8. And Chuckie Wainwright gone to sea, leaving a woman and child behind, a hippie Christian cluster, barefoot with beads, and Marvin tracking him ship by ship.

9. And the bone cancer kid in Utah, which his mother blamed the government.

10. Marvin often lost, setting out one day for Melbourne, Florida and nearly ending up Down Under.

11. And the woman with the chipped tooth—a whole long story, you shouldn't ask.

12. And the chemicals in the core of the ball that made the man run in place after breakfast every day.

“Tell me what we're going to do after dinner.”

“Me you're asking?”

“You've been to this city before. I haven't,” she said.

“What's left to do by the time I pick myself off the floor? I've got a knot in my leg a cannibal would spit it out.”
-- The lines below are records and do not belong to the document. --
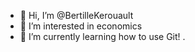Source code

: - 👋 Hi, I’m @BertilleKerouault
- 👀 I’m interested in economics
- 🌱 I’m currently learning how to use Git! .

<!---
BertilleKerouault/BertilleKerouault is a ✨ special ✨ repository because its `README.md` (this file) appears on your GitHub profile.
You can click the Preview link to take a look at your changes.
--->
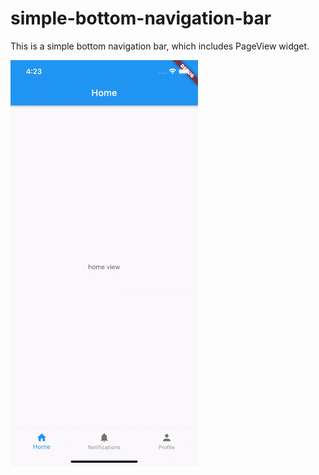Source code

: # simple-bottom-navigation-bar

This is a simple bottom navigation bar, which includes PageView widget.


![Demo](/screenshot/simulator.gif)
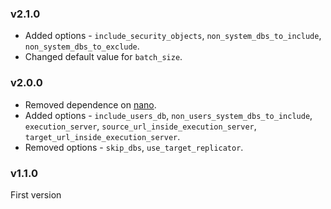 ### v2.1.0

- Added options - `include_security_objects`, `non_system_dbs_to_include`, `non_system_dbs_to_exclude`.
- Changed default value for `batch_size`.

### v2.0.0

- Removed dependence on [nano](https://github.com/apache/couchdb-nano).
- Added options - `include_users_db`, `non_users_system_dbs_to_include`, `execution_server`, `source_url_inside_execution_server`, `target_url_inside_execution_server`.
- Removed options - `skip_dbs`, `use_target_replicator`.

### v1.1.0

First version
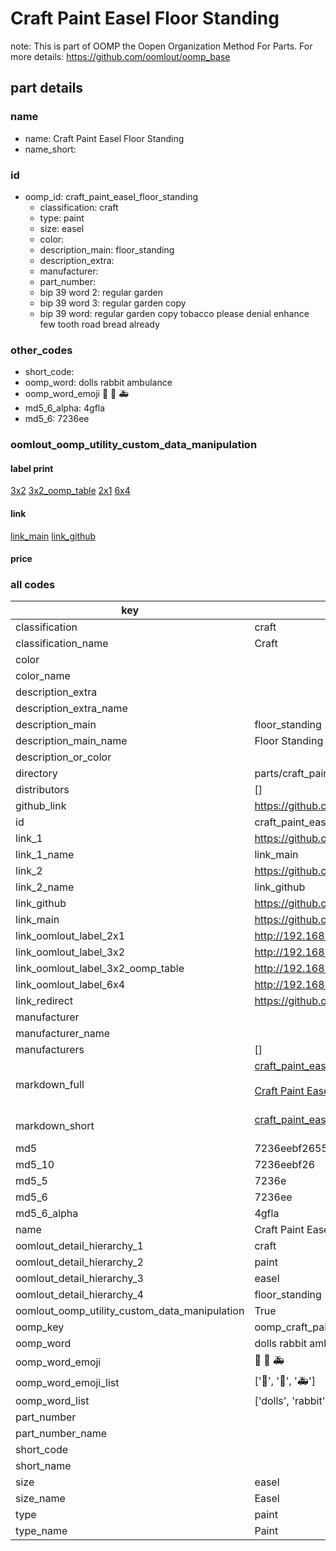 # Craft Paint Easel Floor Standing  

note: This is part of OOMP the Oopen Organization Method For Parts. For more details: https://github.com/oomlout/oomp_base

##  part details
  







### name
* name: Craft Paint Easel Floor Standing
* name_short: 
### id
* oomp_id: craft_paint_easel_floor_standing
  * classification: craft
  * type: paint
  * size: easel
  * color: 
  * description_main: floor_standing
  * description_extra: 
  * manufacturer: 
  * part_number: 
  * bip 39 word 2: regular garden
  * bip 39 word 3: regular garden copy
  * bip 39 word: regular garden copy tobacco please denial enhance few tooth road bread already

### other_codes
* short_code: 
* oomp_word: dolls rabbit ambulance
* oomp_word_emoji :dolls: :rabbit: :ambulance:
* md5_6_alpha: 4gfla
* md5_6: 7236ee






### oomlout_oomp_utility_custom_data_manipulation
#### label print
[3x2](http://192.168.1.245:1112/?label=oomp%204gfla)
[3x2_oomp_table](http://192.168.1.108:1112/?label=oomp%204gfla)
[2x1](http://192.168.1.242:1112/?label=oomp%204gfla)
[6x4](http://192.168.1.55:1112/?label=oomp%204gfla)    

#### link

[link_main](https://github.com/oomlout/oomlout_oomp_version_1_messy/tree/main/parts/craft_paint_easel_floor_standing) [link_github](https://github.com/oomlout/oomlout_oomp_version_1_messy/tree/main/parts/craft_paint_easel_floor_standing)                             

#### price







### all codes 
| key | value |  
| --- | --- |  
| classification | craft |  
| classification_name | Craft |  
| color |  |  
| color_name |  |  
| description_extra |  |  
| description_extra_name |  |  
| description_main | floor_standing |  
| description_main_name | Floor Standing |  
| description_or_color |   |  
| directory | parts/craft_paint_easel_floor_standing |  
| distributors | [] |  
| github_link | https://github.com/oomlout/oomlout_oomp_part_src/tree/main/parts/craft_paint_easel_floor_standing |  
| id | craft_paint_easel_floor_standing |  
| link_1 | https://github.com/oomlout/oomlout_oomp_version_1_messy/tree/main/parts/craft_paint_easel_floor_standing |  
| link_1_name | link_main |  
| link_2 | https://github.com/oomlout/oomlout_oomp_version_1_messy/tree/main/parts/craft_paint_easel_floor_standing |  
| link_2_name | link_github |  
| link_github | https://github.com/oomlout/oomlout_oomp_version_1_messy/tree/main/parts/craft_paint_easel_floor_standing |  
| link_main | https://github.com/oomlout/oomlout_oomp_version_1_messy/tree/main/parts/craft_paint_easel_floor_standing |  
| link_oomlout_label_2x1 | http://192.168.1.242:1112/?label=oomp%204gfla |  
| link_oomlout_label_3x2 | http://192.168.1.245:1112/?label=oomp%204gfla |  
| link_oomlout_label_3x2_oomp_table | http://192.168.1.108:1112/?label=oomp%204gfla |  
| link_oomlout_label_6x4 | http://192.168.1.55:1112/?label=oomp%204gfla |  
| link_redirect | https://github.com/oomlout/oomlout_oomp_version_1_messy/tree/main/parts/craft_paint_easel_floor_standing |  
| manufacturer |  |  
| manufacturer_name |  |  
| manufacturers | [] |  
| markdown_full | [craft_paint_easel_floor_standing](none)<br>[](none)<br>[Craft Paint Easel Floor Standing](none)<br><br> |  
| markdown_short | [craft_paint_easel_floor_standing](none)<br><br> |  
| md5 | 7236eebf26558950e9d33e326017eda6 |  
| md5_10 | 7236eebf26 |  
| md5_5 | 7236e |  
| md5_6 | 7236ee |  
| md5_6_alpha | 4gfla |  
| name | Craft Paint Easel Floor Standing |  
| oomlout_detail_hierarchy_1 | craft |  
| oomlout_detail_hierarchy_2 | paint |  
| oomlout_detail_hierarchy_3 | easel |  
| oomlout_detail_hierarchy_4 | floor_standing |  
| oomlout_oomp_utility_custom_data_manipulation | True |  
| oomp_key | oomp_craft_paint_easel_floor_standing |  
| oomp_word | dolls rabbit ambulance |  
| oomp_word_emoji | :dolls: :rabbit: :ambulance: |  
| oomp_word_emoji_list | [':dolls:', ':rabbit:', ':ambulance:'] |  
| oomp_word_list | ['dolls', 'rabbit', 'ambulance'] |  
| part_number |  |  
| part_number_name |  |  
| short_code |  |  
| short_name |  |  
| size | easel |  
| size_name | Easel |  
| type | paint |  
| type_name | Paint |  
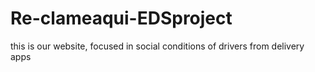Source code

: # Re-clameaqui-EDSproject
this is our website, focused in social conditions of drivers from delivery apps 
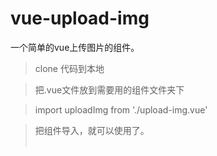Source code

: # vue-upload-img
一个简单的vue上传图片的组件。

> clone 代码到本地

> 把.vue文件放到需要用的组件文件夹下
   
> import uploadImg from './upload-img.vue'

> 把组件导入，就可以使用了。    
   
          
   
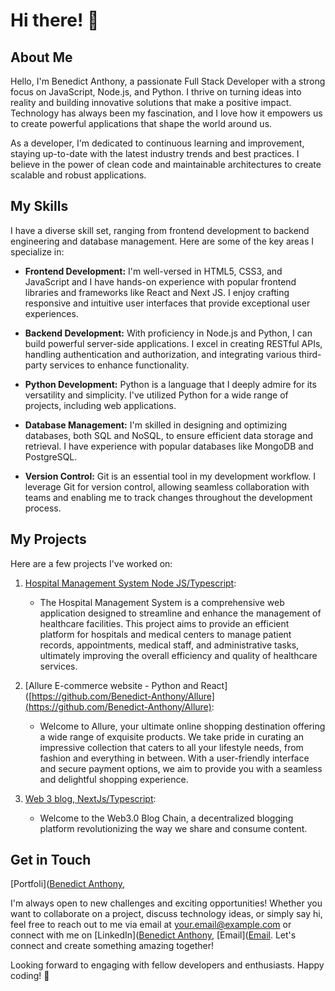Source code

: # Hi there! 👋

## About Me

Hello, I'm Benedict Anthony, a passionate Full Stack Developer with a strong focus on JavaScript, Node.js, and Python. I thrive on turning ideas into reality and building innovative solutions that make a positive impact. Technology has always been my fascination, and I love how it empowers us to create powerful applications that shape the world around us.

As a developer, I'm dedicated to continuous learning and improvement, staying up-to-date with the latest industry trends and best practices. I believe in the power of clean code and maintainable architectures to create scalable and robust applications.

## My Skills

I have a diverse skill set, ranging from frontend development to backend engineering and database management. Here are some of the key areas I specialize in:

- **Frontend Development:** I'm well-versed in HTML5, CSS3, and JavaScript and I have hands-on experience with popular frontend libraries and frameworks like React and Next JS. I enjoy crafting responsive and intuitive user interfaces that provide exceptional user experiences.

- **Backend Development:** With proficiency in Node.js and Python, I can build powerful server-side applications. I excel in creating RESTful APIs, handling authentication and authorization, and integrating various third-party services to enhance functionality.

- **Python Development:** Python is a language that I deeply admire for its versatility and simplicity. I've utilized Python for a wide range of projects, including web applications.

- **Database Management:** I'm skilled in designing and optimizing databases, both SQL and NoSQL, to ensure efficient data storage and retrieval. I have experience with popular databases like MongoDB and PostgreSQL.

- **Version Control:** Git is an essential tool in my development workflow. I leverage Git for version control, allowing seamless collaboration with teams and enabling me to track changes throughout the development process.

## My Projects

Here are a few projects I've worked on:

1. [Hospital Management System Node JS/Typescript]([https://github.com/yourusername/project1](https://github.com/Benedict-Anthony/Hospital-Management-System)):
   - The Hospital Management System is a comprehensive web application designed to streamline and enhance the management of healthcare facilities. This project aims to provide an efficient platform for hospitals and medical centers to manage patient records, appointments, medical staff, and administrative tasks, ultimately improving the overall efficiency and quality of healthcare services.


2. [Allure E-commerce website - Python and React]([https://github.com/Benedict-Anthony/Allure](https://github.com/Benedict-Anthony/Allure):
   -  Welcome to Allure, your ultimate online shopping destination offering a wide range of exquisite products. We take pride in curating an impressive collection that caters to all your lifestyle needs, from fashion  and everything in between. With a user-friendly interface and secure payment options, we aim to provide you with a seamless and delightful shopping experience.

3. [Web 3 blog, NextJs/Typescript]([https://github.com/yourusername/project3](https://github.com/Benedict-Anthony/web3.0-blog-chain)):
   - Welcome to the Web3.0 Blog Chain, a decentralized blogging platform revolutionizing the way we share and consume content.

     
## Get in Touch
[Portfoli]([Benedict Anthony](https://benedict-anthony.netlify.app),

I'm always open to new challenges and exciting opportunities! Whether you want to collaborate on a project, discuss technology ideas, or simply say hi, feel free to reach out to me via email at your.email@example.com or connect with me on [LinkedIn]([Benedict Anthony](https://www.linkedin.com/in/benedict-anthony/), [Email]([Email](https://www.linkedin.com/in/benedict-anthony/). Let's connect and create something amazing together!

Looking forward to engaging with fellow developers and enthusiasts. Happy coding! 🚀


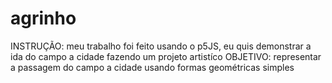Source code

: # agrinho
INSTRUÇÃO: meu trabalho foi feito usando o p5JS, eu quis demonstrar a ida do campo a cidade fazendo um projeto artistíco 
OBJETIVO: representar a passagem do campo a cidade usando formas geométricas simples
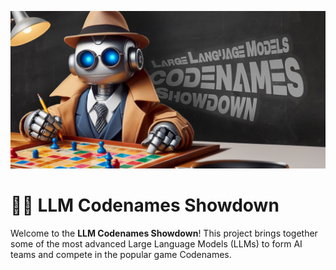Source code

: ![Repository banner](media/codenames_banner.jpg)
# 🧠🤖 LLM Codenames Showdown

Welcome to the **LLM Codenames Showdown**! This project brings together some of the most advanced Large Language Models (LLMs) to form AI teams and compete in the popular game Codenames.
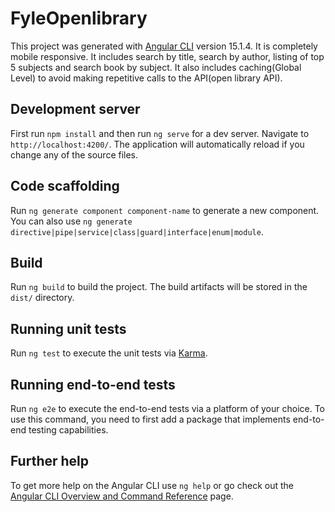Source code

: # FyleOpenlibrary

This project was generated with [Angular CLI](https://github.com/angular/angular-cli) version 15.1.4.
It is completely mobile responsive.
It includes search by title, search by author, listing of top 5 subjects and search book by subject. 
It also includes caching(Global Level) to avoid making repetitive calls to the API(open library API).

## Development server

First run `npm install` and then run `ng serve` for a dev server. Navigate to `http://localhost:4200/`. The application will automatically reload if you change any of the source files.

## Code scaffolding

Run `ng generate component component-name` to generate a new component. You can also use `ng generate directive|pipe|service|class|guard|interface|enum|module`.

## Build

Run `ng build` to build the project. The build artifacts will be stored in the `dist/` directory.

## Running unit tests

Run `ng test` to execute the unit tests via [Karma](https://karma-runner.github.io).

## Running end-to-end tests

Run `ng e2e` to execute the end-to-end tests via a platform of your choice. To use this command, you need to first add a package that implements end-to-end testing capabilities.

## Further help

To get more help on the Angular CLI use `ng help` or go check out the [Angular CLI Overview and Command Reference](https://angular.io/cli) page.
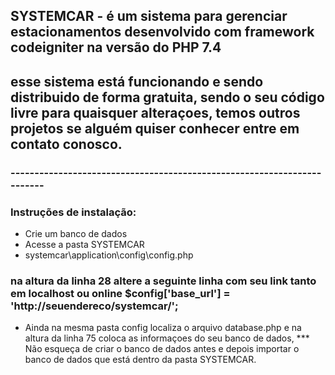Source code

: ## SYSTEMCAR - é um  sistema para gerenciar  estacionamentos desenvolvido com framework codeigniter na versão do PHP 7.4
## esse sistema  está funcionando e  sendo distribuido de forma gratuita, sendo o seu código livre para quaisquer alteraçoes, temos outros projetos se alguém quiser conhecer entre em contato conosco. 
### ------------------------------------------------------------------------
### Instruções de instalação:
* Crie um banco de dados
* Acesse a pasta SYSTEMCAR
* systemcar\application\config\config.php
### na altura da linha 28 altere a seguinte linha com seu link tanto em localhost ou online $config['base_url'] = 'http://seuendereco/systemcar/';

* Ainda na mesma pasta config localiza o arquivo database.php e na altura da linha 75 coloca as informaçoes do seu banco de dados, *** Não esqueça de criar o banco de dados antes e  depois importar o banco de dados que está dentro da pasta SYSTEMCAR.

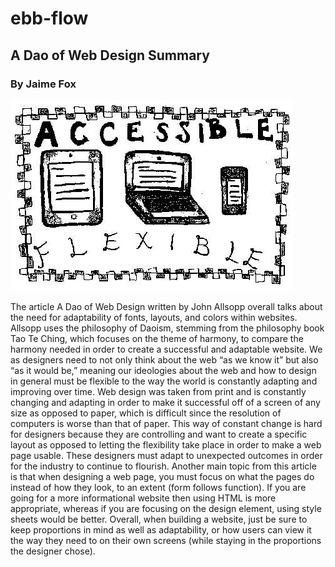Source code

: # ebb-flow
## A Dao of Web Design Summary

### By Jaime Fox

![Hero Image for Summary](img/flexibleweb.jpg)

The article A Dao of Web Design written by John Allsopp overall talks about the need for adaptability of fonts, layouts, and colors within websites. Allsopp uses the philosophy of Daoism, stemming from the philosophy book Tao Te Ching, which focuses on the theme of harmony, to compare the harmony needed in order to create a successful and adaptable website. We as designers need to not only think about the web “as we know it” but also “as it would be,” meaning our ideologies about the web and how to design in general must be flexible to the way the world is constantly adapting and improving over time. Web design was taken from print and is constantly changing and adapting in order to make it successful off of a screen of any size as opposed to paper, which is difficult since the resolution of computers is worse than that of paper. This way of constant change is hard for designers because they are controlling and want to create a specific layout as opposed to letting the flexibility take place in order to make a web page usable. These designers must adapt to unexpected outcomes in order for the industry to continue to flourish. Another main topic from this article is that when designing a web page, you must focus on what the pages do instead of how they look, to an extent (form follows function). If you are going for a more informational website then using HTML is more appropriate, whereas if you are focusing on the design element, using style sheets would be better. Overall, when building a website, just be sure to keep proportions in mind as well as adaptability, or how users can view it the way they need to on their own screens (while staying in the proportions the designer chose).
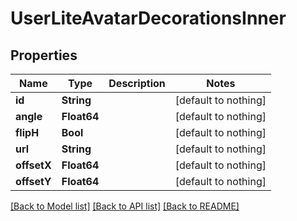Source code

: # UserLiteAvatarDecorationsInner


## Properties
Name | Type | Description | Notes
------------ | ------------- | ------------- | -------------
**id** | **String** |  | [default to nothing]
**angle** | **Float64** |  | [default to nothing]
**flipH** | **Bool** |  | [default to nothing]
**url** | **String** |  | [default to nothing]
**offsetX** | **Float64** |  | [default to nothing]
**offsetY** | **Float64** |  | [default to nothing]


[[Back to Model list]](../README.md#models) [[Back to API list]](../README.md#api-endpoints) [[Back to README]](../README.md)


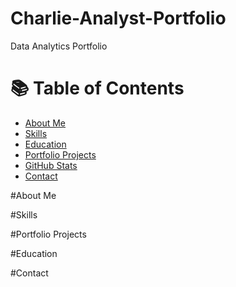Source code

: # Charlie-Analyst-Portfolio
Data Analytics Portfolio

# 📚 Table of Contents
- [About Me](#-about-me)
- [Skills](#-skills)
- [Education](#-education)
- [Portfolio Projects](#-portfolio-projects)
- [GitHub Stats](#-github-stats)
- [Contact](#-contact)

#About Me

#Skills

#Portfolio Projects

#Education

#Contact 
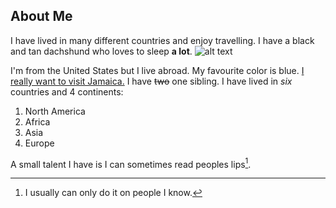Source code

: ## About Me
I have lived in many different countries and enjoy travelling. I have a black and tan dachshund who loves to sleep **a lot**. 
![alt text](https://i1.pickpik.com/photos/784/194/412/dog-dachshund-studio-animal-preview.jpg)


I'm from the United States but I live abroad. My favourite color is blue.
[I really want to visit Jamaica.](https://www.sandals.com/blog/content/images/2019/07/9_SMB_11_BEACHLIFESTYLE_08753-2-2.jpg)
I have ~~two~~ one sibling.
I have lived in *six* countries and 4 continents:
1. North America
2. Africa
3. Asia
4. Europe


A small talent I have is I can sometimes read peoples lips[^1].

[^1]: I usually can only do it on people I know.
<!--
**stellakr/stellakr** is a ✨ _special_ ✨ repository because its `README.md` (this file) appears on your GitHub profile.

Here are some ideas to get you started:

- 🔭 I’m currently working on ...
- 🌱 I’m currently learning ...
- 👯 I’m looking to collaborate on ...
- 🤔 I’m looking for help with ...
- 💬 Ask me about ...
- 📫 How to reach me: ...
- 😄 Pronouns: ...
- ⚡ Fun fact: ...
-->
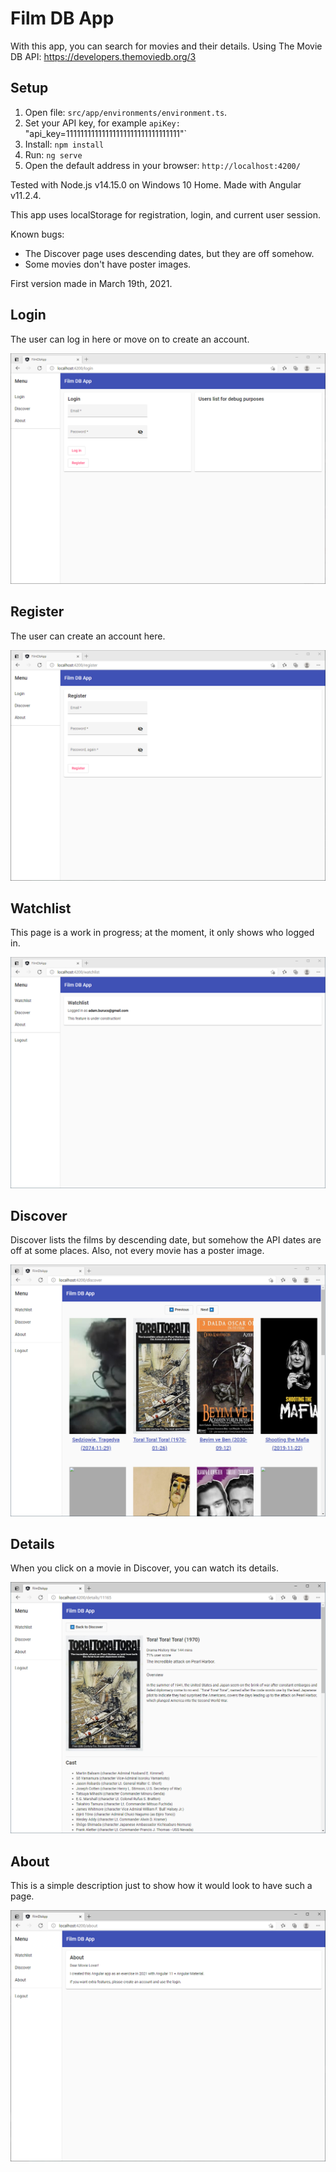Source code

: # Film DB App

With this app, you can search for movies and their details.
Using The Movie DB API: https://developers.themoviedb.org/3

## Setup

1. Open file: `src/app/environments/environment.ts`.
1. Set your API key, for example `apiKey:` "api_key=11111111111111111111111111111111"`
1. Install: `npm install`
1. Run: `ng serve`
1. Open the default address in your browser: `http://localhost:4200/`

Tested with Node.js v14.15.0 on Windows 10 Home. Made with Angular v11.2.4.

This app uses localStorage for registration, login, and current user session.

Known bugs:

- The Discover page uses descending dates, but they are off somehow.
- Some movies don't have poster images.

First version made in March 19th, 2021.

## Login

The user can log in here or move on to create an account.

![Alt text](doc_img/01_login.png "Login")

## Register

The user can create an account here.

![Alt text](doc_img/02_register.png "Register")

## Watchlist

This page is a work in progress; at the moment, it only shows who logged in.

![Alt text](doc_img/03_watchlist.png "Watchlist")

## Discover

Discover lists the films by descending date, but somehow the API dates are off at some places.
Also, not every movie has a poster image.

![Alt text](doc_img/04_discover.png "Discover")

## Details

When you click on a movie in Discover, you can watch its details.

![Alt text](doc_img/05_details.png "Details")

## About

This is a simple description just to show how it would look to have such a page.

![Alt text](doc_img/06_about.png "About")
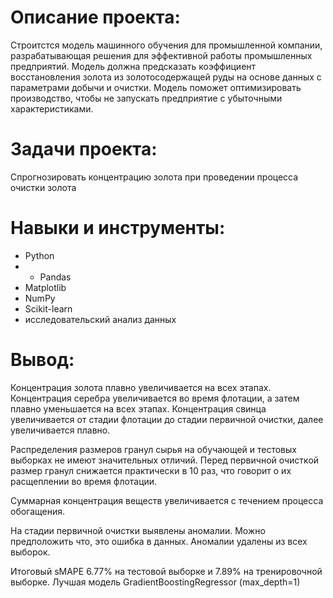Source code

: # Описание проекта: #
Строитстся модель машинного обучения для промышленной компании, разрабатывающая решения для эффективной работы промышленных предприятий. Модель должна предсказать коэффициент восстановления золота из золотосодержащей руды на основе данных с параметрами добычи и очистки. Модель поможет оптимизировать производство, чтобы не запускать предприятие с убыточными характеристиками.

# Задачи проекта: #
Спрогнозировать концентрацию золота при проведении процесса очистки золота

# Навыки и инструменты: #
* Python
* * Pandas
* Matplotlib
* NumPy
* Scikit-learn
* исследовательский анализ данных

# Вывод: #
Концентрация золота плавно увеличивается на всех этапах. Концентрация серебра увеличивается во время флотации, а затем плавно уменьшается на всех этапах. Концентрация свинца увеличивается от стадии флотации до стадии первичной очистки, далее увеличивается плавно.

Распределения размеров гранул сырья на обучающей и тестовых выборках не имеют значительных отличий. Перед первичной очисткой размер гранул снижается практически в 10 раз, что говорит о их расщеплении во время флотации.

Суммарная концентрация веществ увеличивается с течением процесса обогащения.

На стадии первичной очистки выявлены аномалии. Можно предположить что, это ошибка в данных. Аномалии удалены из всех выборок.

Итоговый sMAPE 6.77% на тестовой выборке и 7.89% на тренировочной выборке. Лучшая модель GradientBoostingRegressor (max_depth=1)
“Come on. Show me a good time.”

“She wants to go gallivanting.”

“Let's make this our city, Marv.”

Strange how he was compiling a record of the object's recent forward motion while simultaneously tracking it backwards to the distant past. Sometimes he thought he was seeing the ball sort of fly by. He wanted to find Chuckie and establish the last link, the first link, the connection to the Polo Grounds itself, but if he couldn't find the guy he would probably buy the ball anyway, the reputed ball, once he located it, and keep looking for Chuckie till he died.

“I want you to show me the seamy underside,” Eleanor said.